Dataset entries
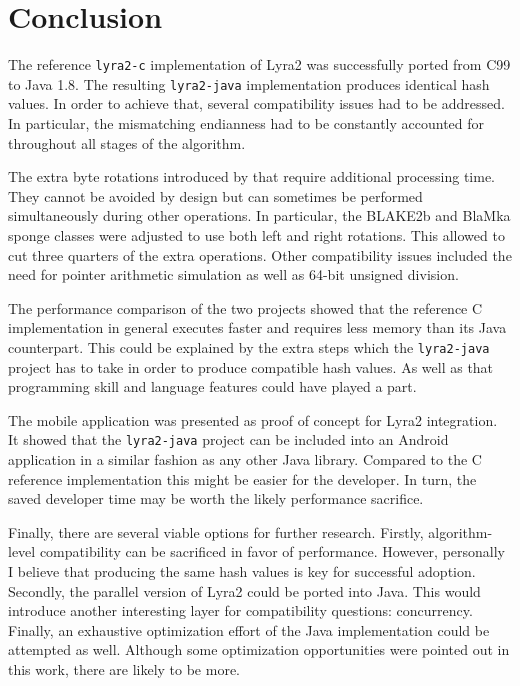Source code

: \chapter{Conclusion}
\label{sec:conclusion}

The reference \texttt{lyra2-c} implementation of Lyra2 was successfully ported from C99 to Java 1.8. The resulting \texttt{lyra2-java} implementation produces identical hash values. In order to achieve that, several compatibility issues had to be addressed. In particular, the mismatching endianness had to be constantly accounted for throughout all stages of the algorithm.

The extra byte rotations introduced by that require additional processing time. They cannot be avoided by design but can sometimes be performed simultaneously during other operations. In particular, the BLAKE2b and BlaMka sponge classes were adjusted to use both left and right rotations. This allowed to cut three quarters of the extra operations. Other compatibility issues included the need for pointer arithmetic simulation as well as 64-bit unsigned division.

The performance comparison of the two projects showed that the reference C implementation in general executes faster and requires less memory than its Java counterpart. This could be explained by the extra steps which the \texttt{lyra2-java} project has to take in order to produce compatible hash values. As well as that programming skill and language features could have played a part.

The mobile application was presented as proof of concept for Lyra2 integration. It showed that the \texttt{lyra2-java} project can be included into an Android application in a similar fashion as any other Java library. Compared to the C reference implementation this might be easier for the developer. In turn, the saved developer time may be worth the likely performance sacrifice.

Finally, there are several viable options for further research. Firstly, algorithm-level compatibility can be sacrificed in favor of performance. However, personally I believe that producing the same hash values is key for successful adoption. Secondly, the parallel version of Lyra2 could be ported into Java. This would introduce another interesting layer for compatibility questions: concurrency. Finally, an exhaustive optimization effort of the Java implementation could be attempted as well. Although some optimization opportunities were pointed out in this work, there are likely to be more.
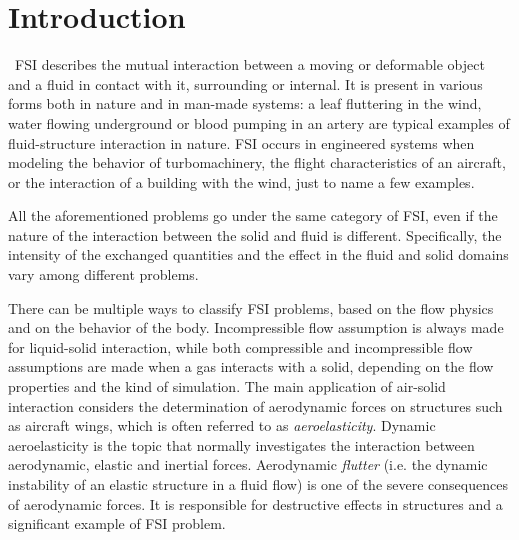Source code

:\chapter{Introduction}
\label{cha:intro}





~\ac{FSI} describes the mutual interaction between a moving or deformable object and a fluid in contact with it, surrounding or internal. It is present in various forms both in nature and in man-made systems: a leaf fluttering in the wind, water flowing underground or blood pumping in an artery are typical examples of fluid-structure interaction in nature. FSI occurs in engineered systems when modeling the behavior of turbomachinery, the flight characteristics of an aircraft, or the interaction of a building with the wind, just to name a few examples.

All the aforementioned problems go under the same  category of FSI, even if the nature of the interaction between the solid and fluid is different. Specifically, the intensity of the exchanged quantities and the effect in the fluid and solid domains vary among different problems.

There can be multiple ways to classify FSI problems, based on the flow physics and on the behavior of the body. Incompressible flow assumption is always made for liquid-solid interaction, while both compressible and incompressible flow assumptions are made when a gas interacts with a solid, depending on the flow properties and the kind of simulation. The main application of air-solid interaction considers the determination of aerodynamic forces on structures such as aircraft wings, which is often referred to as \textit{aeroelasticity}. Dynamic aeroelasticity is the topic that normally investigates the interaction between aerodynamic, elastic and inertial forces. Aerodynamic \textit{flutter} (i.e. the dynamic instability of an elastic structure in a fluid flow) is one of the severe consequences of aerodynamic forces. It is responsible for destructive effects in structures and a significant example of FSI problem.

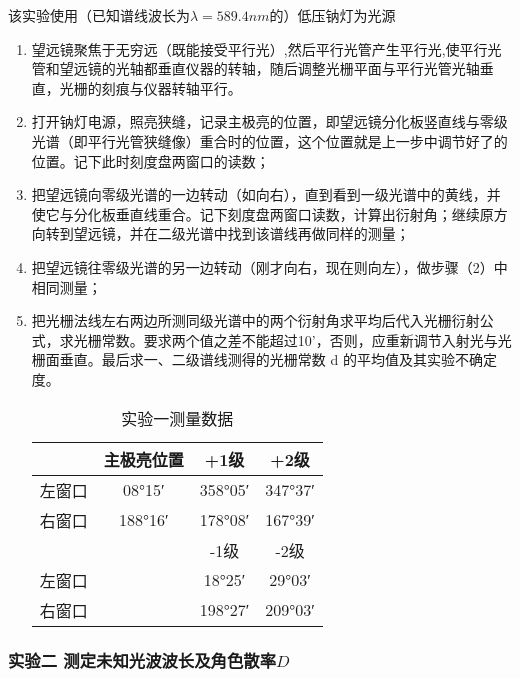 \documentclass[dvipsnames, svgnames,a4paper,11pt]{article}
\begin{document}
	该实验使用（已知谱线波长为$\lambda=589.4nm$的）低压钠灯为光源
	\begin{enumerate}
		\item 望远镜聚焦于无穷远（既能接受平行光）,然后平行光管产生平行光,使平行光管和望远镜的光轴都垂直仪器的转轴，随后调整光栅平面与平行光管光轴垂直，光栅的刻痕与仪器转轴平行。
		
		\item 打开钠灯电源，照亮狭缝，记录主极亮的位置，即望远镜分化板竖直线与零级光谱（即平行光管狭缝像）重合时的位置，这个位置就是上一步中调节好了的位置。记下此时刻度盘两窗口的读数；
		
		\item 把望远镜向零级光谱的一边转动（如向右），直到看到一级光谱中的黄线，并使它与分化板垂直线重合。记下刻度盘两窗口读数，计算出衍射角；继续原方向转到望远镜，并在二级光谱中找到该谱线再做同样的测量；
		
		\item 把望远镜往零级光谱的另一边转动（刚才向右，现在则向左），做步骤（2）中相同测量；
		
		\item 把光栅法线左右两边所测同级光谱中的两个衍射角求平均后代入光栅衍射公式，求光栅常数。要求两个值之差不能超过10’，否则，应重新调节入射光与光栅面垂直。最后求一、二级谱线测得的光栅常数 d 的平均值及其实验不确定度。
		
	\begin{table}[htbp]
		\centering
		\begin{tabular}{|c|c|c|c|}
			\hline
			    & 主极亮位置 & +1级 & +2级 \\
			\hline
			左窗口 & 08°15′ & 358°05′ & 347°37′ \\
			\hline
			右窗口 & 188°16′ & 178°08′ & 167°39′ \\
			\hline
			    &        & -1级 & -2级 \\
			\hline
			左窗口 &      & 18°25′ & 29°03′ \\
			\hline
			右窗口 &      & 198°27′ & 209°03′ \\
			\hline
			
		\end{tabular}
		\caption{实验一测量数据}
		\label{tab:mytable}
	\end{table}
	
	\end{enumerate}

	\subsubsection{实验二 测定未知光波波长及角色散率$D$}
\end{document}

_WORK TO BE COMPLETED:_ Each line above should be returned exactly as it stands, minus any pictures.

_SOLUTION TO THIS EXERCISE:_
Source code

: \chapter{Conclusion}
\label{sec:conclusion}

The reference \texttt{lyra2-c} implementation of Lyra2 was successfully ported from C99 to Java 1.8. The resulting \texttt{lyra2-java} implementation produces identical hash values. In order to achieve that, several compatibility issues had to be addressed. In particular, the mismatching endianness had to be constantly accounted for throughout all stages of the algorithm.

The extra byte rotations introduced by that require additional processing time. They cannot be avoided by design but can sometimes be performed simultaneously during other operations. In particular, the BLAKE2b and BlaMka sponge classes were adjusted to use both left and right rotations. This allowed to cut three quarters of the extra operations. Other compatibility issues included the need for pointer arithmetic simulation as well as 64-bit unsigned division.

The performance comparison of the two projects showed that the reference C implementation in general executes faster and requires less memory than its Java counterpart. This could be explained by the extra steps which the \texttt{lyra2-java} project has to take in order to produce compatible hash values. As well as that programming skill and language features could have played a part.

The mobile application was presented as proof of concept for Lyra2 integration. It showed that the \texttt{lyra2-java} project can be included into an Android application in a similar fashion as any other Java library. Compared to the C reference implementation this might be easier for the developer. In turn, the saved developer time may be worth the likely performance sacrifice.

Finally, there are several viable options for further research. Firstly, algorithm-level compatibility can be sacrificed in favor of performance. However, personally I believe that producing the same hash values is key for successful adoption. Secondly, the parallel version of Lyra2 could be ported into Java. This would introduce another interesting layer for compatibility questions: concurrency. Finally, an exhaustive optimization effort of the Java implementation could be attempted as well. Although some optimization opportunities were pointed out in this work, there are likely to be more.
Source code

:\chapter{Introduction}
\label{cha:intro}





~\ac{FSI} describes the mutual interaction between a moving or deformable object and a fluid in contact with it, surrounding or internal. It is present in various forms both in nature and in man-made systems: a leaf fluttering in the wind, water flowing underground or blood pumping in an artery are typical examples of fluid-structure interaction in nature. FSI occurs in engineered systems when modeling the behavior of turbomachinery, the flight characteristics of an aircraft, or the interaction of a building with the wind, just to name a few examples.

All the aforementioned problems go under the same  category of FSI, even if the nature of the interaction between the solid and fluid is different. Specifically, the intensity of the exchanged quantities and the effect in the fluid and solid domains vary among different problems.

There can be multiple ways to classify FSI problems, based on the flow physics and on the behavior of the body. Incompressible flow assumption is always made for liquid-solid interaction, while both compressible and incompressible flow assumptions are made when a gas interacts with a solid, depending on the flow properties and the kind of simulation. The main application of air-solid interaction considers the determination of aerodynamic forces on structures such as aircraft wings, which is often referred to as \textit{aeroelasticity}. Dynamic aeroelasticity is the topic that normally investigates the interaction between aerodynamic, elastic and inertial forces. Aerodynamic \textit{flutter} (i.e. the dynamic instability of an elastic structure in a fluid flow) is one of the severe consequences of aerodynamic forces. It is responsible for destructive effects in structures and a significant example of FSI problem.

 \documentclass[dvipsnames, svgnames,a4paper,11pt]{article}
\begin{document}
	该实验使用（已知谱线波长为$\lambda=589.4nm$的）低压钠灯为光源
	\begin{enumerate}
		\item 望远镜聚焦于无穷远（既能接受平行光）,然后平行光管产生平行光,使平行光管和望远镜的光轴都垂直仪器的转轴，随后调整光栅平面与平行光管光轴垂直，光栅的刻痕与仪器转轴平行。
		
		\item 打开钠灯电源，照亮狭缝，记录主极亮的位置，即望远镜分化板竖直线与零级光谱（即平行光管狭缝像）重合时的位置，这个位置就是上一步中调节好了的位置。记下此时刻度盘两窗口的读数；
		
		\item 把望远镜向零级光谱的一边转动（如向右），直到看到一级光谱中的黄线，并使它与分化板垂直线重合。记下刻度盘两窗口读数，计算出衍射角；继续原方向转到望远镜，并在二级光谱中找到该谱线再做同样的测量；
		
		\item 把望远镜往零级光谱的另一边转动（刚才向右，现在则向左），做步骤（2）中相同测量；
		
		\item 把光栅法线左右两边所测同级光谱中的两个衍射角求平均后代入光栅衍射公式，求光栅常数。要求两个值之差不能超过10’，否则，应重新调节入射光与光栅面垂直。最后求一、二级谱线测得的光栅常数 d 的平均值及其实验不确定度。
		
	\begin{table}[htbp]
		\centering
		\begin{tabular}{|c|c|c|c|}
			\hline
			    & 主极亮位置 & +1级 & +2级 \\
			\hline
			左窗口 & 08°15′ & 358°05′ & 347°37′ \\
			\hline
			右窗口 & 188°16′ & 178°08′ & 167°39′ \\
			\hline
			    &        & -1级 & -2级 \\
			\hline
			左窗口 &      & 18°25′ & 29°03′ \\
			\hline
			右窗口 &      & 198°27′ & 209°03′ \\
			\hline
			
		\end{tabular}
		\caption{实验一测量数据}
		\label{tab:mytable}
	\end{table}
	
	\end{enumerate}

	\subsubsection{实验二 测定未知光波波长及角色散率$D$}
\end{document}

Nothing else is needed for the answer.